On January 5, 2017, the National Marine Fisheries Service (NMFS) published notice of the availability of the final Recovery Plan for the Cook Inlet Beluga Whale (Delphinapterus leucas). The Endangered Species Act (ESA) requires the preparation and implementation of recovery plans for all listed species, unless the Secretary of Commerce determines that doing so does not promote the recovery of the species. NMFS listed the Cook Inlet distinct population segment (DPS) of beluga whale (CI beluga) as endangered under the ESA in 2008 and designated critical habitat in 2011.
Approximately 340 CI beluga remained in 2014, down from a high of nearly 1300 in 1979. The Cook Inlet is a semi-enclosed tidal estuary in southcentral Alaska; CI beluga are the most reproductively and demographically isolated of all the Alaskan beluga whales. As such, CI beluga are highly susceptible to stochastic events.

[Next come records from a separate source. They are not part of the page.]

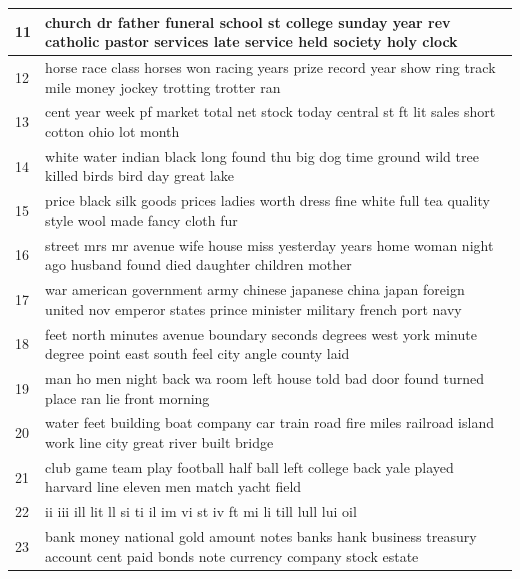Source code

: \documentclass[10pt,journal,compsoc]{IEEEtran}
\begin{document}
\begin{table}
{\begin{tabular}{|p{1cm}|p{16cm}|}
    11       & church dr father funeral school st college sunday year rev catholic pastor services late service held society holy clock                              \\ \hline
    12       & horse race class horses won racing years prize record year show ring track mile money jockey trotting trotter ran                                     \\ \hline
    13       & cent year week pf market total net stock today central st ft lit sales short cotton ohio lot month                                                    \\ \hline
    14       & white water indian black long found thu big dog time ground wild tree killed birds bird day great lake                                                \\ \hline
    15       & price black silk goods prices ladies worth dress fine white full tea quality style wool made fancy cloth fur                                          \\ \hline
    16       & street mrs mr avenue wife house miss yesterday years home woman night ago husband found died daughter children mother                                 \\ \hline
    17       & war american government army chinese japanese china japan foreign united nov emperor states prince minister military french port navy                 \\ \hline
    18       & feet north minutes avenue boundary seconds degrees west york minute degree point east south feel city angle county laid                               \\ \hline
    19       & man ho men night back wa room left house told bad door found turned place ran lie front morning                                                       \\ \hline
    20       & water feet building boat company car train road fire miles railroad island work line city great river built bridge                                    \\ \hline
    21       & club game team play football half ball left college back yale played harvard line eleven men match yacht field                                        \\ \hline
    22       & ii iii ill lit ll si ti il im vi st iv ft mi li till lull lui oil                                                                                     \\ \hline
    23       & bank money national gold amount notes banks hank business treasury account cent paid bonds note currency company stock estate                         \\ \hline

\end{tabular}}
\end{table}
\end{document}
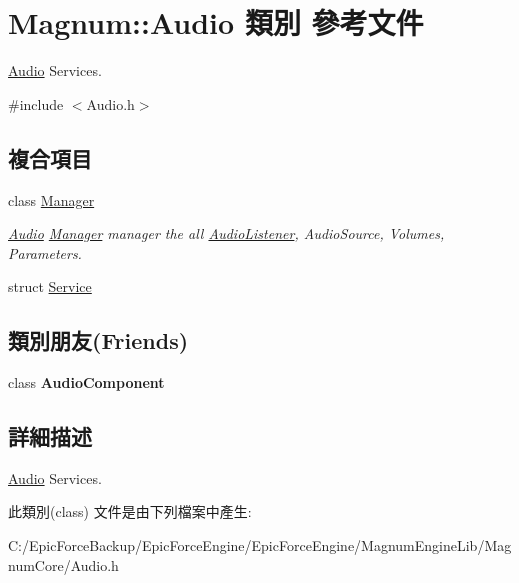 \hypertarget{class_magnum_1_1_audio}{}\section{Magnum\+:\+:Audio 類別 參考文件}
\label{class_magnum_1_1_audio}


\hyperlink{class_magnum_1_1_audio}{Audio} Services.  




{\ttfamily \#include $<$Audio.\+h$>$}

\subsection*{複合項目}
\begin{DoxyCompactItemize}
\item 
class \hyperlink{class_magnum_1_1_audio_1_1_manager}{Manager}
\begin{DoxyCompactList}\small\item\em \hyperlink{class_magnum_1_1_audio}{Audio} \hyperlink{class_magnum_1_1_audio_1_1_manager}{Manager} manager the all \hyperlink{class_magnum_1_1_audio_listener}{Audio\+Listener}, Audio\+Source, Volumes, Parameters. \end{DoxyCompactList}\item 
struct \hyperlink{struct_magnum_1_1_audio_1_1_service}{Service}
\end{DoxyCompactItemize}
\subsection*{類別朋友(Friends)}
\begin{DoxyCompactItemize}
\item 
class {\bfseries Audio\+Component}\hypertarget{class_magnum_1_1_audio_af76924648e1e664d148d0e3951b5a9ce}{}\label{class_magnum_1_1_audio_af76924648e1e664d148d0e3951b5a9ce}

\end{DoxyCompactItemize}


\subsection{詳細描述}
\hyperlink{class_magnum_1_1_audio}{Audio} Services. 

此類別(class) 文件是由下列檔案中產生\+:\begin{DoxyCompactItemize}
\item 
C\+:/\+Epic\+Force\+Backup/\+Epic\+Force\+Engine/\+Epic\+Force\+Engine/\+Magnum\+Engine\+Lib/\+Magnum\+Core/Audio.\+h\end{DoxyCompactItemize}
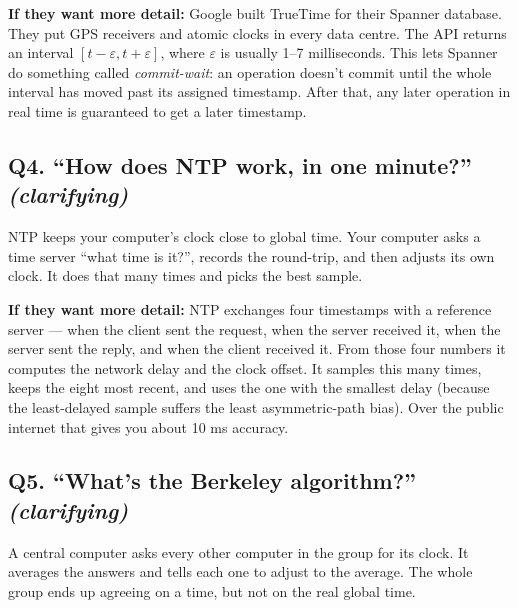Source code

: \documentclass[a4paper,11pt]{article}
\begin{document}
\begin{deepans}
\textbf{If they want more detail:} Google built TrueTime for their
Spanner database. They put GPS receivers and atomic clocks in
every data centre. The API returns an interval
$[t - \varepsilon, t + \varepsilon]$, where $\varepsilon$ is
usually 1--7 milliseconds. This lets Spanner do something called
\emph{commit-wait}: an operation doesn't commit until the whole
interval has moved past its assigned timestamp. After that, any
later operation in real time is guaranteed to get a later
timestamp.
\end{deepans}

\subsection{Q4. ``How does NTP work, in one minute?'' \textnormal{\small\itshape (clarifying)}}

\begin{shortans}
NTP keeps your computer's clock close to global time. Your
computer asks a time server ``what time is it?'', records the
round-trip, and then adjusts its own clock. It does that many
times and picks the best sample.
\end{shortans}

\begin{deepans}
\textbf{If they want more detail:} NTP exchanges four timestamps
with a reference server --- when the client sent the request, when
the server received it, when the server sent the reply, and when
the client received it. From those four numbers it computes the
network delay and the clock offset. It samples this many times,
keeps the eight most recent, and uses the one with the smallest
delay (because the least-delayed sample suffers the least
asymmetric-path bias). Over the public internet that gives you
about 10 ms accuracy.
\end{deepans}

\subsection{Q5. ``What's the Berkeley algorithm?'' \textnormal{\small\itshape (clarifying)}}

\begin{shortans}
A central computer asks every other computer in the group for its
clock. It averages the answers and tells each one to adjust to the
average. The whole group ends up agreeing on a time, but not on
the real global time.
\end{shortans}
\end{document}
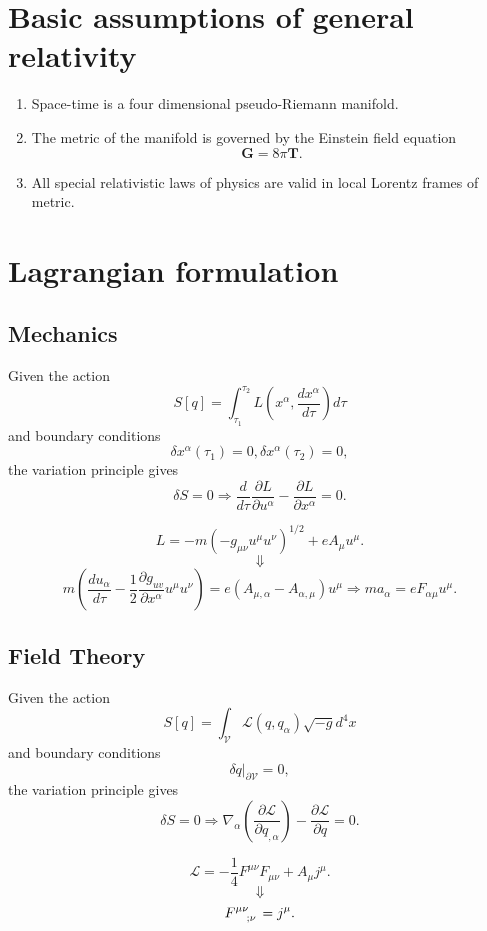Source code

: \section{Basic assumptions of general relativity}
\begin{enumerate}
\item Space-time is a four dimensional pseudo-Riemann manifold.
\item The metric of the manifold is governed by the Einstein field equation
\[\bm{G} = 8\pi\bm{T}.\]
\item  All special relativistic laws of physics are valid in local Lorentz frames of metric.
\end{enumerate}

\section{Lagrangian formulation}
\subsection{Mechanics}
Given the action
\[S[q] = \int_{\tau_1}^{\tau_2} L(x^{\alpha},\frac{dx^{\alpha}}{d\tau}) d\tau\]
and boundary conditions
\[\delta x^{\alpha}(\tau_1)=0, \delta x^{\alpha}(\tau_2)=0,\]
the variation principle gives
\[\delta S = 0 \Rightarrow \frac{d}{d\tau} \frac{\partial L}{\partial u^{\alpha}} - \frac{\partial L}{\partial x^{\alpha}}=0.\]
\begin{example}
\[L = -m(-g_{\mu\nu} u^{\mu} u^{\nu})^{1/2} + e A_{\mu} u^{\mu}.\]
\[\Downarrow\]
\[m(\frac{du_{\alpha}}{d\tau} - \frac{1}{2} \frac{\partial g_{uv}}{\partial x^{\alpha}} u^{\mu} u^{\nu}) = e(A_{\mu,\alpha}-A_{\alpha,\mu})u^{\mu} \Rightarrow ma_{\alpha} = eF_{\alpha\mu} u^{\mu} .\]
\end{example}

\subsection{Field Theory}
Given the action
\[S[q] = \int_{\mathcal{V}} \mathcal{L}(q,q_{\alpha})\sqrt{-g} d^4x\]
and boundary conditions
\[\delta q|_{\partial \mathcal{V}} = 0,\]
the variation principle gives
\[\delta S = 0 \Rightarrow \nabla_{\alpha} (\frac{\partial \mathcal{L}}{\partial q_{,\alpha}}) - \frac{\partial \mathcal{L}}{\partial q} = 0.\]
\begin{example}
\[\mathcal{L} = -\frac{1}{4} F^{\mu \nu} F_{\mu \nu} + A_{\mu} j^{\mu}.\]
\[\Downarrow\]
\[\tensor{F}{^{\mu \nu}_{;\nu}} = j^{\mu}.\]
\end{example}


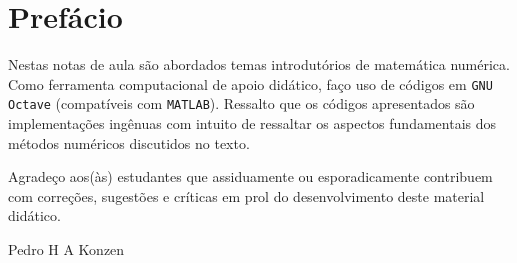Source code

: 
\chapter*{Prefácio}\label{prefacio}

Nestas notas de aula são abordados temas introdutórios de matemática numérica. Como ferramenta computacional de apoio didático, faço uso de códigos em \verb+GNU Octave+ (compatíveis com \verb+MATLAB+). Ressalto que os códigos apresentados são implementações ingênuas com intuito de ressaltar os aspectos fundamentais dos métodos numéricos discutidos no texto.

Agradeço aos(às) estudantes que assiduamente ou esporadicamente contribuem com correções, sugestões e críticas em prol do desenvolvimento deste material didático.

\begin{flushright}
  Pedro H A Konzen
\end{flushright}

The Recovery Plan acknowledges that the reasons for the CI beluga’s decline are not well understood. In order to focus efforts and resources on actions that are more likely to benefit CI beluga recovery, the Recovery Plan identifies ten potential threat types and rates their overall relative concern to CI beluga. The Plan focuses recovery efforts on threats identified as of medium or high relative concern including catastrophic events (e.g., natural disasters; spills; mass strandings), cumulative effects of multiple stressors, noise, disease agents (e.g., pathogens, parasites, and harmful algal blooms), habitat loss or degradation, reduction in prey, and unauthorized take. Threats of low relative concern that will be reassessed from time to time include pollution, predation, and subsistence hunting.
The Recovery Plan specifies a minimum population size of 520 individuals to downlist CI beluga from endangered to threatened and 840 individuals to delist. Recommended recovery actions include research, monitoring, education/outreach efforts, and threat management, such as evaluating the effect of prey abundance on the DPS’s fitness.